Elisha refusing the gifts of Naaman, Pieter de Grebber (1600-52)
The ‘Markan secret’ is a notable feature of Mark’s Gospel. Whenever Mark recounts a miracle – usually of healing – Jesus almost always tells the beneficiaries to keep it secret. Inevitably they don’t obey him, with the result that great crowds gather. This week’s Gospel provides a perfect example. “See that you say nothing to anyone”, Jesus tells the leper whom he has just healed, “but he went out and began to proclaim it freely, and to spread the word, so that Jesus could no longer go into a town openly”.
Why does Jesus do this? Is it just to escape the pressure of being in constant demand? A deeper interpretation lies in the thought that he does not want his mission to be misunderstood. If people have the idea that he is first and foremost a miracle worker, they will fail to get the real message of ‘Good News’.
There are several reasons to resist this. First, raising the hopes of ordinary people that their ailments, diseases and poverty could be a thing of the past, is to give them false hope. No matter how many people Jesus cures, there will always be countless others in need of help. ‘The poor are always with you’ he tells his disciples at another point. He might as easily have said ‘the sick.
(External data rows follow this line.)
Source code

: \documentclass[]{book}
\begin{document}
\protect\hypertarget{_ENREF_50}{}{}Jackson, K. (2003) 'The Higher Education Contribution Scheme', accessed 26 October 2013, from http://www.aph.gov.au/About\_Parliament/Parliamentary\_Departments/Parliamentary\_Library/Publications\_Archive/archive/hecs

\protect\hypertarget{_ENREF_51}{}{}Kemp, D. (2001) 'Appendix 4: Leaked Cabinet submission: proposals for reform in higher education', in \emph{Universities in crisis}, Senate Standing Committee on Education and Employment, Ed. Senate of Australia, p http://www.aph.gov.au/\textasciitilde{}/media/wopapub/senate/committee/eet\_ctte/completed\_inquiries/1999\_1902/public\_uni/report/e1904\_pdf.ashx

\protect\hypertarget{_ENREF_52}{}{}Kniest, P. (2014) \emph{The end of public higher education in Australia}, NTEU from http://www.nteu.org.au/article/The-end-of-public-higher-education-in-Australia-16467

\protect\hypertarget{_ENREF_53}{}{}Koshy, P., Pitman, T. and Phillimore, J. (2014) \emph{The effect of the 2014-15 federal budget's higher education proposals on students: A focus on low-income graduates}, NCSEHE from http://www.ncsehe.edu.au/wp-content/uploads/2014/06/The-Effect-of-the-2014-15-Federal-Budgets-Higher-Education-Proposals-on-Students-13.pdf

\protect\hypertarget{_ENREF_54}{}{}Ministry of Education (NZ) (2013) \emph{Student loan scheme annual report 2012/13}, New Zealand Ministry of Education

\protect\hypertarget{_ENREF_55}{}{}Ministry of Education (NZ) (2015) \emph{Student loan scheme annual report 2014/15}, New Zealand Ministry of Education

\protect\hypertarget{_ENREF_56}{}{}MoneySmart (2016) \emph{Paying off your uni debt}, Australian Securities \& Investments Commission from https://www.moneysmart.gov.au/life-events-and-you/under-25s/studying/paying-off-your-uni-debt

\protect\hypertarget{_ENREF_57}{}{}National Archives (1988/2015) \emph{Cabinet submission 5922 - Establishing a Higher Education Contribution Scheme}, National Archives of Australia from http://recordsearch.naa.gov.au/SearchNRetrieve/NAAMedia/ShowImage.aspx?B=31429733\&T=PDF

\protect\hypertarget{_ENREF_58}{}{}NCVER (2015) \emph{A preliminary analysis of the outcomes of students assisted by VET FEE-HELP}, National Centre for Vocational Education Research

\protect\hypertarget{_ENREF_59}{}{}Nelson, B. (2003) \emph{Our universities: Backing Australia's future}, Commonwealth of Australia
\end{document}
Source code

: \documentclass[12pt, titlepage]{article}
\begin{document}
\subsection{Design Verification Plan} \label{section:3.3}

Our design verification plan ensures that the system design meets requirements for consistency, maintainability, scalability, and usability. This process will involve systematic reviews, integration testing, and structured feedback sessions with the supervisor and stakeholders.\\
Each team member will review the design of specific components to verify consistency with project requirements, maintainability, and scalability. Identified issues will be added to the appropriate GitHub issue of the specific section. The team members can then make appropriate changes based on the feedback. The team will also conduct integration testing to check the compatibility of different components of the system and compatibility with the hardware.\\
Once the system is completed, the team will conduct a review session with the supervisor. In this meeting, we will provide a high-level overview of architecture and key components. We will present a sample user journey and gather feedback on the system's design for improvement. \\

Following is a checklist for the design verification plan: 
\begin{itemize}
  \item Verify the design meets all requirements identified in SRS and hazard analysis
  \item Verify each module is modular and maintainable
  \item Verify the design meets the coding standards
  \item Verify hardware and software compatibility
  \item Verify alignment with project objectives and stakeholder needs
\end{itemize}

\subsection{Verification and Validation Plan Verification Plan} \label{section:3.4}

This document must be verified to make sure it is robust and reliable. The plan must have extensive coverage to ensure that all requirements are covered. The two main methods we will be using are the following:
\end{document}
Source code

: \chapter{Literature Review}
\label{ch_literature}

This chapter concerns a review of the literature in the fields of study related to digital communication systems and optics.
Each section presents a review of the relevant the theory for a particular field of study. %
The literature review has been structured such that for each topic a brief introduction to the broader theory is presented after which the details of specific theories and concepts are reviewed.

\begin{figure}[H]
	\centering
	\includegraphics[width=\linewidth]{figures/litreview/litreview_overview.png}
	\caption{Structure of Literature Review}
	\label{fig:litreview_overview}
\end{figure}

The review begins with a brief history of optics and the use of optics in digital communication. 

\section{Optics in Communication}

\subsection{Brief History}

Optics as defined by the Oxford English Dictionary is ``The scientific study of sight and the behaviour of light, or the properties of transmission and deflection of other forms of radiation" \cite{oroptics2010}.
Secondly, if people look to Jesus for an end to the problems of sickness and poverty – either personally or politically – this means accepting him on their terms, not God’s. This message chimes in well with the Old Testament lesson for this week. It tells the story of Naaman, ‘a mighty warrior’, who nonetheless suffered from leprosy. He wants a cure, but then is angry when Elisha offers him one. It might be effective, but it’s too simple to mark his elevated status. His attendants rightly remark on how perverse it is to prefer a difficult task when there is an easy way of accomplishing the same thing.
Both lessons reflect something true about all of us. Sometimes we resist the way of the Cross, not because it is too hard, but because it doesn’t fit in with our ideas of how it should be. In short, we think we know our needs, and the means of their satisfaction, better than God does.